These questions are designed to accompany the task "Implementing a Hash Map in Python" in the "Data Structures and Algorithms" module. The questions are intended to test your understanding of hash maps, their implementation in Python, and the process of integrating data from a double linked list into a hash map. You will also be asked to reflect on your learning and the challenges you faced during the task.
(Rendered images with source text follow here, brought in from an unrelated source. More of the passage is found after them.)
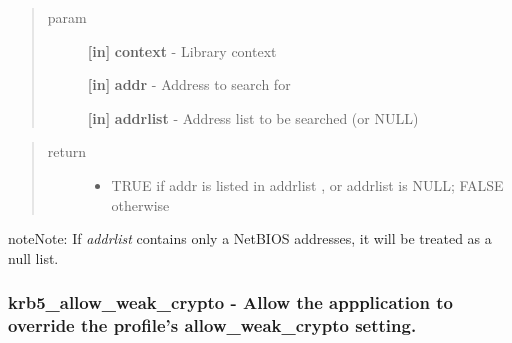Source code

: \documentclass[letterpaper,10pt,english]{sphinxmanual}
\begin{document}
\begin{quote}\begin{description}
\item[{param}] \leavevmode
\textbf{{[}in{]}} \textbf{context} - Library context

\textbf{{[}in{]}} \textbf{addr} - Address to search for

\textbf{{[}in{]}} \textbf{addrlist} - Address list to be searched (or NULL)

\end{description}\end{quote}
\begin{quote}\begin{description}
\item[{return}] \leavevmode\begin{itemize}
\item {} 
TRUE if addr is listed in addrlist , or addrlist is NULL; FALSE otherwise

\end{itemize}

\end{description}\end{quote}

\begin{notice}{note}{Note:}
If \emph{addrlist} contains only a NetBIOS addresses, it will be treated as a null list.
\end{notice}


\subsubsection{krb5\_allow\_weak\_crypto -  Allow the appplication to override the profile's allow\_weak\_crypto setting.}
\label{appdev/refs/api/krb5_allow_weak_crypto::doc}\label{appdev/refs/api/krb5_allow_weak_crypto:krb5-allow-weak-crypto-allow-the-appplication-to-override-the-profile-s-allow-weak-crypto-setting}

\begin{fulllineitems}
\label{appdev/refs/api/krb5_allow_weak_crypto:krb5_allow_weak_crypto}
\end{fulllineitems}
\end{document}
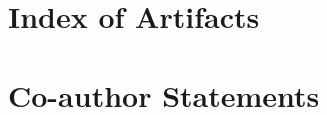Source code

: \chapter{Index of Artifacts}\label{app:sec:artifacts}

\clearpage

\chapter{Co-author Statements}\label{app:sec:coauth}

\clearpage

\pagestyle{plain}
\printglossary[type=\acronymtype,nonumberlist,title={Index of Acronyms}]
\clearpage

\pagestyle{plain}
\printglossary[type=symbols]
\clearpage

\printindex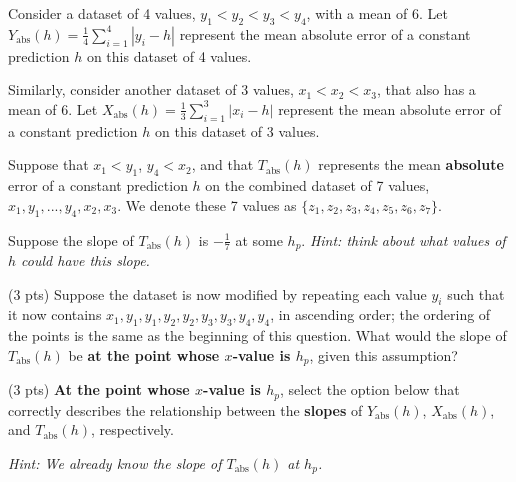 \documentclass[twoside,12pt]{article}
\begin{document}
\begin{probset}
\begin{prob}
    Consider a dataset of 4 values, $y_1 < y_2 < y_3 < y_4$, with a mean of 6. Let $Y_\text{abs}(h) = \frac{1}{4} \sum_{i = 1}^4 |y_i - h|$ represent the mean absolute error of a constant prediction $h$ on this dataset of 4 values.

    Similarly, consider another dataset of 3 values, $x_1 < x_2 < x_3$, that also has a mean of 6. Let $X_\text{abs}(h) = \frac{1}{3} \sum_{i = 1}^3 |x_i - h|$ represent the mean absolute error of a constant prediction $h$ on this dataset of 3 values.

    Suppose that $x_1 < y_1$, $y_4 < x_2$, and that $T_\text{abs}(h)$ represents the mean \textbf{absolute} error of a constant prediction $h$ on the combined dataset of 7 values, $x_1, y_1, ..., y_4, x_2, x_3$. We denote these 7 values as $\{ z_1, z_2, z_3, z_4, z_5, z_6, z_7 \}$.

    Suppose the slope of $T_\text{abs}(h)$ is $-\frac{1}{7}$ at some $h_p$. \textit{Hint: think about what values of $h$ could have this slope.}

\begin{subprobset}
    
        \begin{subprob}(3 pts)
            Suppose the dataset is now modified by repeating each value $y_i$ such that it now contains $x_1, y_1, y_1, y_2, y_2, y_3, y_3, y_4, y_4$, in ascending order; the ordering of the points is the same as the beginning of this question. What would the slope of $T_\text{abs}(h)$ be \textbf{at the point whose $x$-value is $h_p$}, given this assumption?

            \begin{responsebox}{0.5in}
            
        \end{responsebox}
        
        \end{subprob}

        \begin{subprob}(3 pts)
            \textbf{At the point whose $x$-value is $h_{p}$}, select the option below that correctly describes the relationship between the \textbf{slopes} of $Y_\text{abs}(h)$, $X_\text{abs}(h)$, and $T_\text{abs}(h)$, respectively.

            \textit{Hint: We already know the slope of $T_\text{abs}(h)$ at $h_p$.}

            \vspace{0.2em}



\end{subprob}
\end{subprobset}
\end{prob}
\end{probset}
\end{document}
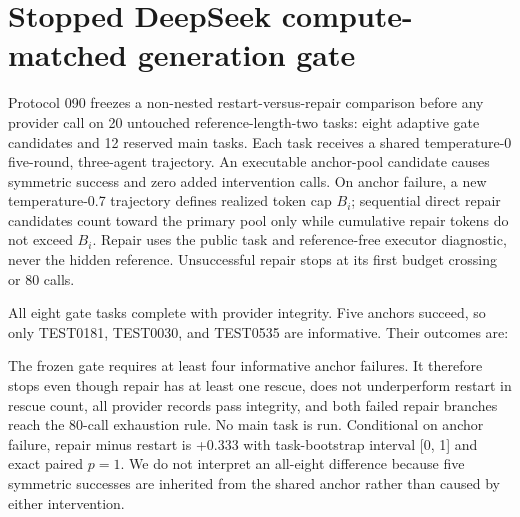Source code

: \section{Stopped DeepSeek compute-matched generation gate}

Protocol 090 freezes a non-nested restart-versus-repair comparison before any provider call on 20 untouched reference-length-two tasks: eight adaptive gate candidates and 12 reserved main tasks. Each task receives a shared temperature-0 five-round, three-agent trajectory. An executable anchor-pool candidate causes symmetric success and zero added intervention calls. On anchor failure, a new temperature-0.7 trajectory defines realized token cap \(B_i\); sequential direct repair candidates count toward the primary pool only while cumulative repair tokens do not exceed \(B_i\). Repair uses the public task and reference-free executor diagnostic, never the hidden reference. Unsuccessful repair stops at its first budget crossing or 80 calls.

All eight gate tasks complete with provider integrity. Five anchors succeed, so only TEST0181, TEST0030, and TEST0535 are informative. Their outcomes are:

\begin{center}
\end{center}

The frozen gate requires at least four informative anchor failures. It therefore stops even though repair has at least one rescue, does not underperform restart in rescue count, all provider records pass integrity, and both failed repair branches reach the 80-call exhaustion rule. No main task is run. Conditional on anchor failure, repair minus restart is +0.333 with task-bootstrap interval [0, 1] and exact paired \(p=1\). We do not interpret an all-eight difference because five symmetric successes are inherited from the shared anchor rather than caused by either intervention.

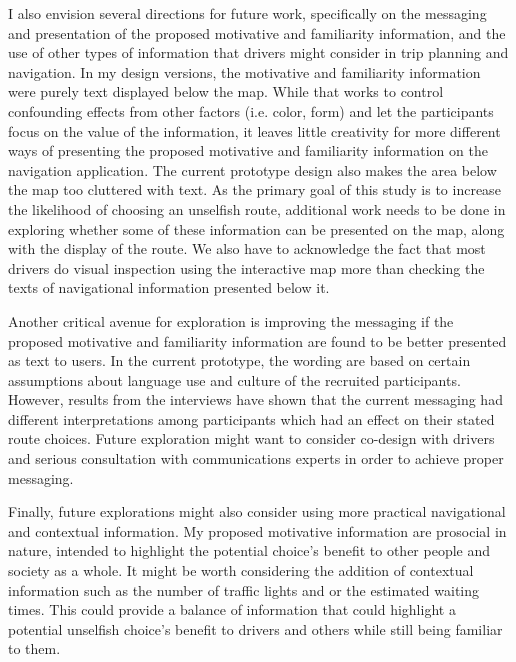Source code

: I also envision several directions for future work, specifically on the messaging and presentation of the proposed motivative and familiarity information, and the use of other types of information that drivers might consider in trip planning and navigation. In my design versions, the motivative and familiarity information were purely text displayed below the map. While that works to control confounding effects from other factors (i.e. color, form) and let the participants focus on the value of the information, it leaves little creativity for more different ways of presenting the proposed motivative and familiarity information on the navigation application. The current prototype design also makes the area below the map too cluttered with text. As the primary goal of this study is to increase the likelihood of choosing an unselfish route, additional work needs to be done in exploring whether some of these information can be presented on the map, along with the display of the route. We also have to acknowledge the fact that most drivers do visual inspection using the interactive map more than checking the texts of navigational information presented below it.

Another critical avenue for exploration is improving the messaging if the proposed motivative and familiarity information are found to be better presented as text to users. In the current prototype, the wording are based on certain assumptions about language use and culture of the recruited participants. However, results from the interviews have shown that the current messaging had different interpretations among participants which had an effect on their stated route choices. Future exploration might want to consider co-design with drivers and serious consultation with communications experts in order to achieve proper messaging. 

Finally, future explorations might also consider using more practical navigational and contextual information. My proposed motivative information are prosocial in nature, intended to highlight the potential choice's benefit to other people and society as a whole. It might be worth considering the addition of contextual information such as the number of traffic lights and or the estimated waiting times. This could provide a balance of information that could highlight a potential unselfish choice's benefit to drivers and others while still being familiar to them.

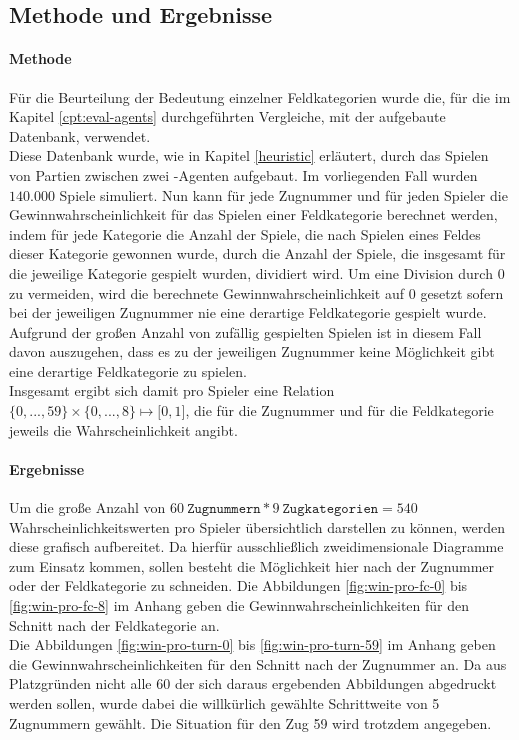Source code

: \subsection{Methode und Ergebnisse}
\paragraph{Methode}
Für die Beurteilung der Bedeutung einzelner Feldkategorien wurde die, für die im Kapitel \ref{cpt:eval-agents} durchgeführten Vergleiche, mit der  aufgebaute Datenbank, verwendet.
\\Diese Datenbank wurde, wie in Kapitel \ref{heuristic} erläutert, durch das Spielen von Partien zwischen zwei -Agenten aufgebaut. Im vorliegenden Fall wurden $140.000$ Spiele simuliert. Nun kann für jede Zugnummer und für jeden Spieler die Gewinnwahrscheinlichkeit für das Spielen einer Feldkategorie berechnet werden, indem für jede Kategorie die Anzahl der Spiele, die nach Spielen eines Feldes dieser Kategorie gewonnen wurde, durch die Anzahl der Spiele, die insgesamt für die jeweilige Kategorie gespielt wurden, dividiert wird. Um eine Division durch $0$ zu vermeiden, wird die berechnete Gewinnwahrscheinlichkeit auf $0$ gesetzt sofern bei der jeweiligen Zugnummer nie eine derartige Feldkategorie gespielt wurde. Aufgrund der großen Anzahl von zufällig gespielten Spielen ist in diesem Fall davon auszugehen, dass es zu der jeweiligen Zugnummer keine Möglichkeit gibt eine derartige Feldkategorie zu spielen. 
\\Insgesamt ergibt sich damit pro Spieler eine Relation $\lbrace0, ..., 59\rbrace\times\lbrace0, ..., 8\rbrace\mapsto\lbrack0,1\rbrack$, die für die Zugnummer und für die Feldkategorie jeweils die Wahrscheinlichkeit angibt.
  
\paragraph{Ergebnisse}
Um die große Anzahl von $60\ \mathtt{Zugnummern} * 9\ \mathtt{Zugkategorien} = 540$ Wahrscheinlichkeitswerten pro Spieler übersichtlich darstellen zu können, werden diese grafisch aufbereitet. Da hierfür ausschließlich zweidimensionale Diagramme zum Einsatz kommen, sollen besteht die Möglichkeit hier nach der Zugnummer oder der Feldkategorie zu schneiden. Die Abbildungen \ref{fig:win-pro-fc-0} bis \ref{fig:win-pro-fc-8} im Anhang geben die Gewinnwahrscheinlichkeiten für den Schnitt nach der Feldkategorie an.
\\Die Abbildungen \ref{fig:win-pro-turn-0} bis \ref{fig:win-pro-turn-59} im Anhang geben die Gewinnwahrscheinlichkeiten für den Schnitt nach der Zugnummer an. Da aus Platzgründen nicht alle 60 der sich daraus ergebenden Abbildungen abgedruckt werden sollen, wurde dabei die willkürlich gewählte Schrittweite von 5 Zugnummern gewählt. Die Situation für den Zug 59 wird trotzdem angegeben.

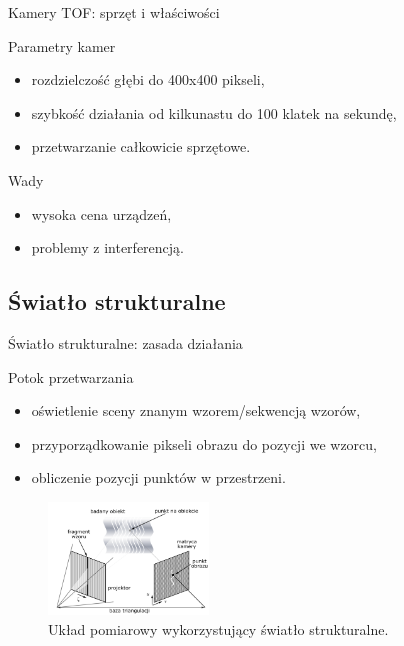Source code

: \documentclass[xcolor=x11names,compress]{beamer}
\renewcommand{\(}{\begin{columns}}
\renewcommand{\)}{\end{columns}}
\newcommand{\<}[1]{\begin{column}{#1}}
\renewcommand{\>}{\end{column}}
\begin{document}
\begin{frame}{Kamery TOF: sprzęt i właściwości}

	\alert{Parametry kamer}
	\begin{itemize}
	\item rozdzielczość głębi do 400x400 pikseli,
	\item szybkość działania od kilkunastu do 100 klatek na sekundę,
	\item przetwarzanie całkowicie sprzętowe.
	\end{itemize}

	\vspace{.7cm}

	\alert{Wady}
	\begin{itemize}
	\item wysoka cena urządzeń,
	\item problemy z interferencją.
	\end{itemize}

\end{frame}

\subsection{\vspace{2cm}Światło strukturalne}

\begin{frame}{Światło strukturalne: zasada działania}

    \vspace{1cm}
    \alert{Potok przetwarzania}
    \begin{itemize}[<+->]
    \item oświetlenie sceny znanym wzorem/sekwencją wzorów,
    \item przyporządkowanie pikseli obrazu do pozycji we wzorcu,
    \item obliczenie pozycji punktów w przestrzeni.
    \end{itemize}

    \begin{figure}[h!]
    \centering
    \includegraphics[height=3cm]{../Common/img/struct}
    \caption{Układ pomiarowy wykorzystujący światło strukturalne.}
    \label{fig:struct}
    \end{figure}

\end{frame}
\end{document}
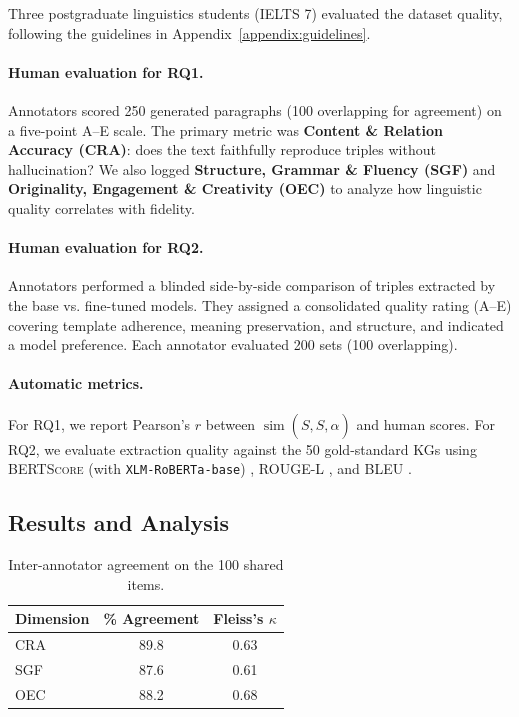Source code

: \documentclass[11pt]{article}
\begin{document}
Three postgraduate linguistics students (IELTS 7) evaluated the dataset quality, following the guidelines in Appendix~\ref{appendix:guidelines}.

\paragraph{Human evaluation for RQ1.}
Annotators scored 250 generated paragraphs (100 overlapping for agreement) on a five-point A–E scale. The primary metric was \textbf{Content \& Relation Accuracy (CRA)}: does the text faithfully reproduce triples without hallucination?
We also logged \textbf{Structure, Grammar \& Fluency (SGF)} and \textbf{Originality, Engagement \& Creativity (OEC)} to analyze how linguistic quality correlates with fidelity.

\paragraph{Human evaluation for RQ2.}
Annotators performed a blinded side-by-side comparison of triples extracted by the base vs. fine-tuned models. They assigned a consolidated quality rating (A–E) covering template adherence, meaning preservation, and structure, and indicated a model preference. Each annotator evaluated 200 sets (100 overlapping).

\paragraph{Automatic metrics.}
For RQ1, we report Pearson’s \(r\) between \(\operatorname{sim}(S,\hat S, \alpha)\) and human scores.
For RQ2, we evaluate extraction quality against the 50 gold-standard KGs using \textsc{BERTScore} (with \texttt{XLM-RoBERTa-base}) \citep{zhang2019bertscore}, ROUGE-L \citep{Lin2004}, and BLEU \citep{Papineni2002}.
\subsection{Results and Analysis}
\label{ssec:results}




\begin{table}[t]
\centering
\small
\begin{tabular}{lcc}
\toprule
\textbf{Dimension} & \% Agreement & Fleiss's \(\kappa\)\\
\midrule
CRA & 89.8 & 0.63\\
SGF & 87.6 & 0.61\\
OEC & 88.2 & 0.68\\
\bottomrule
\end{tabular}
\caption{Inter-annotator agreement on the 100 shared items.}
\label{tab:agreement_tab}
\end{table}
\end{document}
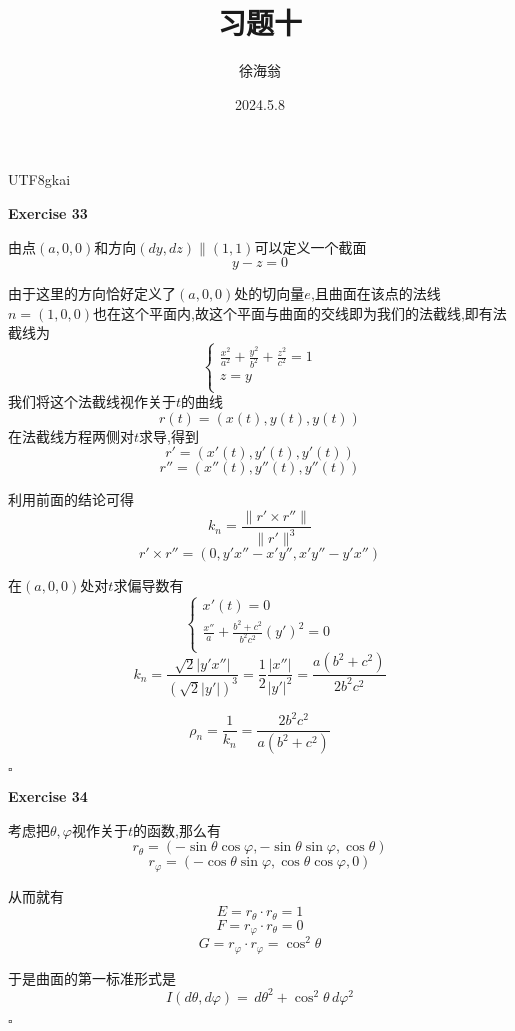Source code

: \documentclass[11pt,hyperref,a4paper,UTF8]{ctexart}
\title{习题十}
\author{徐海翁}
\date{2024.5.8}
\newenvironment{exercise}[1]{%
{\textbf{Exercise #1} \\ 
    }
}{
  \hfill $\square$ 
  \par\bigskip 
}
\begin{document}
\begin{CJK}{UTF8}{gkai}

\maketitle
\begin{exercise}{33}
    由点$(a,0,0)$和方向$(dy,dz) \parallel (1,1)$可以定义一个截面
    \[y - z = 0\]

    由于这里的方向恰好定义了$(a,0,0)$处的切向量$e$,且曲面在该点的法线$n = (1,0,0)$也在这个平面内,故这个平面与曲面的交线即为我们的法截线,即有法截线为
    \[
    \begin{cases}
        \frac{x^2}{a^2} + \frac{y^2}{b^2} + \frac{z^2}{c^2}= 1\\
        z = y\\
    \end{cases}    
\]
    我们将这个法截线视作关于$t$的曲线
    \[r(t) = (x(t),y(t),y(t))\]
    在法截线方程两侧对$t$求导,得到
    \[r' = (x'(t),y'(t),y'(t))\]
    \[r'' = (x''(t),y''(t),y''(t))\]

    利用前面的结论可得
    \[k_n = \frac{\|r' \times r''\|}{\|r'\|^3}\]
    \[r' \times r'' = (0,y' x'' - x' y'' ,x' y'' - y' x'')\]

    在$(a,0,0)$处对$t$求偏导数有
    \[
    \begin{cases}
        x'(t) = 0\\
        \frac{x''}{a} + \frac{b^2 + c^2}{b^2 c^2}(y')^2 = 0\\
    \end{cases}    
    \]
    \[k_n = \frac{\sqrt{2} |y' x''|}{(\sqrt{2}|y'|)^3} = \frac{1}{2} \frac{|x''|}{|y'|^2} = \frac{a(b^2 + c^2)}{2b^2 c^2}\]

    \[\rho_n = \frac{1}{k_n} = \frac{2b^2 c^2}{a(b^2 + c^2)}\]
\end{exercise}

\begin{exercise}{34}
    考虑把$\theta,\varphi$视作关于$t$的函数,那么有
    \[r_\theta = (- \sin \theta \cos \varphi, - \sin \theta \sin \varphi, \cos \theta)\]
    \[r_\varphi = (- \cos \theta \sin \varphi, \cos \theta \cos \varphi,0)\]

    从而就有
    \[E = r_\theta \cdot r_\theta = 1\]
    \[F = r_\varphi \cdot r_\theta = 0\]
    \[G = r_\varphi \cdot r_\varphi = \cos^2 \theta\]

    于是曲面的第一标准形式是
    \[I(d\theta,d\varphi) =  \,d\theta^2 +\cos^2 \theta \, d \varphi^2\]


\end{exercise}
\end{CJK}
\end{document}
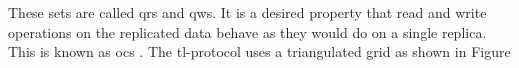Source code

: These sets are called \glspl{qr} and \glspl{qw}.
It is a desired property that read and write operations on the replicated data
behave as they would do on a single replica. 
This is known as \gls{ocs} \cite{BHG87:ccr}.
The \gls{tl}-protocol uses a triangulated grid as shown in Figure
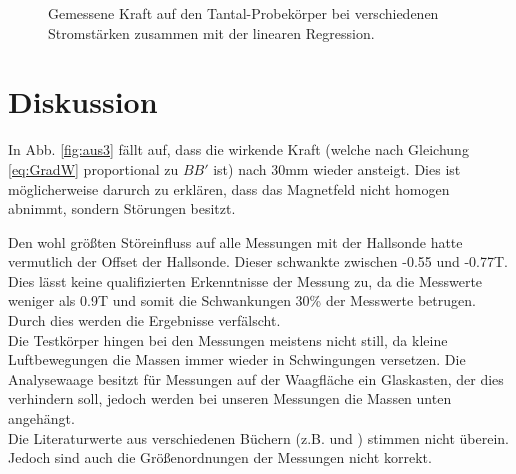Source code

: \documentclass[12pt,a4paper,titlepage,headinclude,bibtotoc]{scrartcl}
\begin{document}
\begin{figure}[h]
\centering
{}
\caption{Gemessene Kraft auf den Tantal-Probekörper bei verschiedenen Stromstärken zusammen mit der linearen Regression.}
\label{fig:aus7}
\end{figure}

\section{Diskussion}
\label{sec:diskussion}
In Abb. \ref{fig:aus3} fällt auf, dass die wirkende Kraft (welche nach Gleichung \eqref{eq:GradW} proportional zu $BB'$ ist) nach 30mm wieder ansteigt.
Dies ist möglicherweise darurch zu erklären, dass das Magnetfeld nicht homogen abnimmt, sondern Störungen besitzt.

Den wohl größten Störeinfluss auf alle Messungen mit der Hallsonde hatte vermutlich der Offset der Hallsonde.
Dieser schwankte zwischen -0.55 und -0.77T.
Dies lässt keine qualifizierten Erkenntnisse der Messung zu, da die Messwerte weniger als 0.9T und somit die Schwankungen 30\% der Messwerte betrugen.\\
Durch dies werden die Ergebnisse verfälscht.\\

Die Testkörper hingen bei den Messungen meistens nicht still, da kleine Luftbewegungen die Massen immer wieder in Schwingungen versetzen.
Die Analysewaage besitzt für Messungen auf der Waagfläche ein Glaskasten, der dies verhindern soll, jedoch werden bei unseren Messungen die Massen unten angehängt.\\

Die Literaturwerte aus verschiedenen Büchern (z.B. \cite{gerthsen} und \cite{taschenbuch}) stimmen nicht überein.
Jedoch sind auch die Größenordnungen der Messungen nicht korrekt.
\newpage


\end{document}
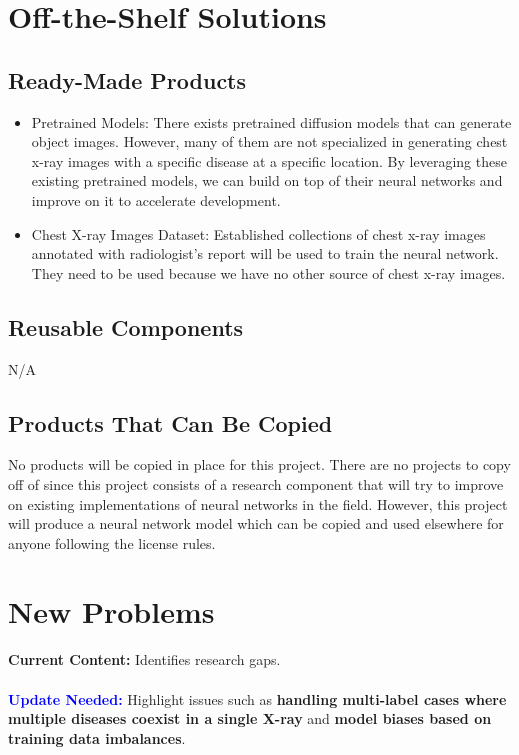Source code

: \documentclass[12pt]{article}
\begin{document}
\section{Off-the-Shelf Solutions}
\subsection{Ready-Made Products}
\begin{itemize}
    \item Pretrained Models: There exists pretrained diffusion models that can generate object 
    images. However, many of them are not specialized in generating chest x-ray images with a 
    specific disease at a specific location. By leveraging these existing pretrained models, we 
    can build on top of their neural networks and improve on it to accelerate development.
    \item Chest X-ray Images Dataset: Established collections of chest x-ray images annotated with 
    radiologist’s report will be used to train the neural network. They need to be used because we 
    have no other source of chest x-ray images.
\end{itemize}
\subsection{Reusable Components}
N/A 

\subsection{Products That Can Be Copied}
No products will be copied in place for this project. There are no projects to copy off of since 
this project consists of a research component that will try to improve on existing implementations 
of neural networks in the field. However, this project will produce a neural network model which 
can be copied and used elsewhere for anyone following the license rules.


\section{New Problems}

\textbf{Current Content:} Identifies research gaps. \\
\\
\textbf{\textcolor{blue}{Update Needed:}} Highlight issues such as \textbf{handling multi-label cases where multiple diseases coexist in a single X-ray} and \textbf{model biases based on training data imbalances}.
\end{document}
The following are all examples of hash functions:
# (1) the simplest hash function (Stupidly Simple Hash)
def ssh(key):
return 1
# (2) hash function that sums the ASCII values of the characters in the key
def sum_of_ascii_values(key: str, size: int) -> int:
total = 0
for char in key:
total += ord(char)
return total % size
A more Pythonic version
# (2a)
def sum_of_ascii_values(key: str, size: int) -> int:
return sum(ord(char) for char in key) % size
A Pearson Hash function
# (3) Pearson hash function
# https://en.wikipedia.org/wiki/Pearson_hashing
import random
random.seed(42)
# This is INCORRECT:
# pearson_table = [random.randint(0, 255) for _ in range(256)]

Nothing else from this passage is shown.